(Records from a data collection)

···

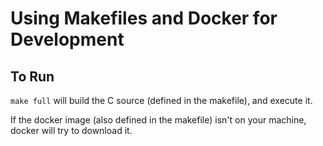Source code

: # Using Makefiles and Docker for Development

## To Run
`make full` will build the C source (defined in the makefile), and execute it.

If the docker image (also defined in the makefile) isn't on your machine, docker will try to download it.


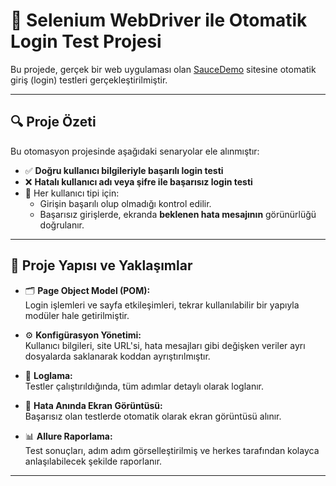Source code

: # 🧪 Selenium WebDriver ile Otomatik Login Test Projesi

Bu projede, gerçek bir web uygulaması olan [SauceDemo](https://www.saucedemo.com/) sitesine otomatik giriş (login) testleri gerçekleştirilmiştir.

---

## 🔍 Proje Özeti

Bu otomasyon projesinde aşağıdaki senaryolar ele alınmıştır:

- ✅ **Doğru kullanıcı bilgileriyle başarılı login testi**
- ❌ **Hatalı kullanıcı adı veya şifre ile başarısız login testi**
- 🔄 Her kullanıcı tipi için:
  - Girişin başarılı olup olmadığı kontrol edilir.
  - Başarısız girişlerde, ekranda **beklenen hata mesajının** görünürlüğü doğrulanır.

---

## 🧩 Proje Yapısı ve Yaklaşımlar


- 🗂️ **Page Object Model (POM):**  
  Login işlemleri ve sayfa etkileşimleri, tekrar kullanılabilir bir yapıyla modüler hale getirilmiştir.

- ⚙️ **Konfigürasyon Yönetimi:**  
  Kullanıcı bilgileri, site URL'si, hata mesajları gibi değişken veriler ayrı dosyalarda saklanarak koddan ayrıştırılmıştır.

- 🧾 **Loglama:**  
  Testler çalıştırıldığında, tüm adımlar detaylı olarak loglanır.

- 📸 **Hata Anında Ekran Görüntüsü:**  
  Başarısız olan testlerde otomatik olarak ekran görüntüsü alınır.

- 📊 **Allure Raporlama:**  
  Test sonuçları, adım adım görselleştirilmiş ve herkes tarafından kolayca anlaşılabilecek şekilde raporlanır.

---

···

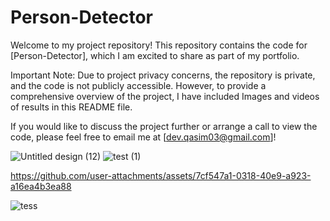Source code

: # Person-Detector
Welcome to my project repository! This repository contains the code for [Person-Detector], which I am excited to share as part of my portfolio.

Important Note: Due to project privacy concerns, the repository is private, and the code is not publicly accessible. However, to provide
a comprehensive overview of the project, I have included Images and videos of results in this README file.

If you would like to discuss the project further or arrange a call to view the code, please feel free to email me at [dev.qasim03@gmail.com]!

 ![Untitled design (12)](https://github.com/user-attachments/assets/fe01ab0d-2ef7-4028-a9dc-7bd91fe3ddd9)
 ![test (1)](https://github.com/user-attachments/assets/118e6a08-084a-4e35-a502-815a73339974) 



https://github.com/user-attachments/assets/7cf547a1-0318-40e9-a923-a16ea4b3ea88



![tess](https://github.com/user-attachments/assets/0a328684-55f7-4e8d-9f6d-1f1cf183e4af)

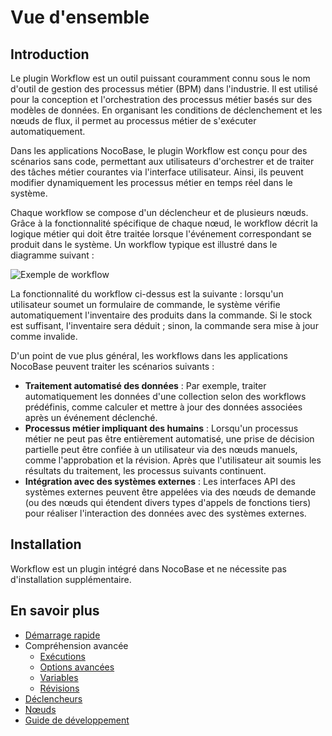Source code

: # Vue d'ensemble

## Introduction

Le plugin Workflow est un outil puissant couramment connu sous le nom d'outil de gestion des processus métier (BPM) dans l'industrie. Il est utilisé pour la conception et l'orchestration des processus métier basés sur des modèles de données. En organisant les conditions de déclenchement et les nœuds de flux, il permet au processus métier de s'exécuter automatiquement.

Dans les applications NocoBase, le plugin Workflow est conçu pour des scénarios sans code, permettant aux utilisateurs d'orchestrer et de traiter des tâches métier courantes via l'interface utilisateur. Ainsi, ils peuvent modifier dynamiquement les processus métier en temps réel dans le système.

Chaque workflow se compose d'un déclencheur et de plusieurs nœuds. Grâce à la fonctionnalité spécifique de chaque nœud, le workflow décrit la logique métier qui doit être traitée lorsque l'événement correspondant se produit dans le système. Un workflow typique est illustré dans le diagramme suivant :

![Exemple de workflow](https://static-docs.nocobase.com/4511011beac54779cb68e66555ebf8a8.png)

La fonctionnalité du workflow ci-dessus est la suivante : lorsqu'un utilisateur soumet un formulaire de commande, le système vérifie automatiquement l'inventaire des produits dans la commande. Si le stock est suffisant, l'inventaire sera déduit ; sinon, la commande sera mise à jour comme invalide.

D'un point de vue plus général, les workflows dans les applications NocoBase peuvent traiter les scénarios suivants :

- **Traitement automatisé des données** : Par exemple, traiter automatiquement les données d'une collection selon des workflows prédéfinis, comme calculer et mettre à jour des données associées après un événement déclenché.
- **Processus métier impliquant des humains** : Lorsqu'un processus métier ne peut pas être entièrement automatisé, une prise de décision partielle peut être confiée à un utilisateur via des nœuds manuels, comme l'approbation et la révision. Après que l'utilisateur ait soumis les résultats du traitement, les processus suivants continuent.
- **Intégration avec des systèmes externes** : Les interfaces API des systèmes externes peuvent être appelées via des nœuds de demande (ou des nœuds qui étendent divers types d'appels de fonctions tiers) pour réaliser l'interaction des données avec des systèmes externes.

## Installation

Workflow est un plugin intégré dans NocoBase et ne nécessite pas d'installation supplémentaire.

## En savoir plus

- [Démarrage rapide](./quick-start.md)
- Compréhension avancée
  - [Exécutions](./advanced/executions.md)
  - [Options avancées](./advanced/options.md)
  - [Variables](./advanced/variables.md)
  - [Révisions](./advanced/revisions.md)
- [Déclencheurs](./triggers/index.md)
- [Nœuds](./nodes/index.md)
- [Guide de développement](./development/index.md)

···

▶ [How to complete this task]: Please give back, exactly as it stands above, the stretch from the line with "La fonctionnalité du" through the line with "- **Traitement automatisé", and no line outside it.

▶ [Solution to this exercise]:
La fonctionnalité du workflow ci-dessus est la suivante : lorsqu'un utilisateur soumet un formulaire de commande, le système vérifie automatiquement l'inventaire des produits dans la commande. Si le stock est suffisant, l'inventaire sera déduit ; sinon, la commande sera mise à jour comme invalide.

D'un point de vue plus général, les workflows dans les applications NocoBase peuvent traiter les scénarios suivants :

- **Traitement automatisé des données** : Par exemple, traiter automatiquement les données d'une collection selon des workflows prédéfinis, comme calculer et mettre à jour des données associées après un événement déclenché.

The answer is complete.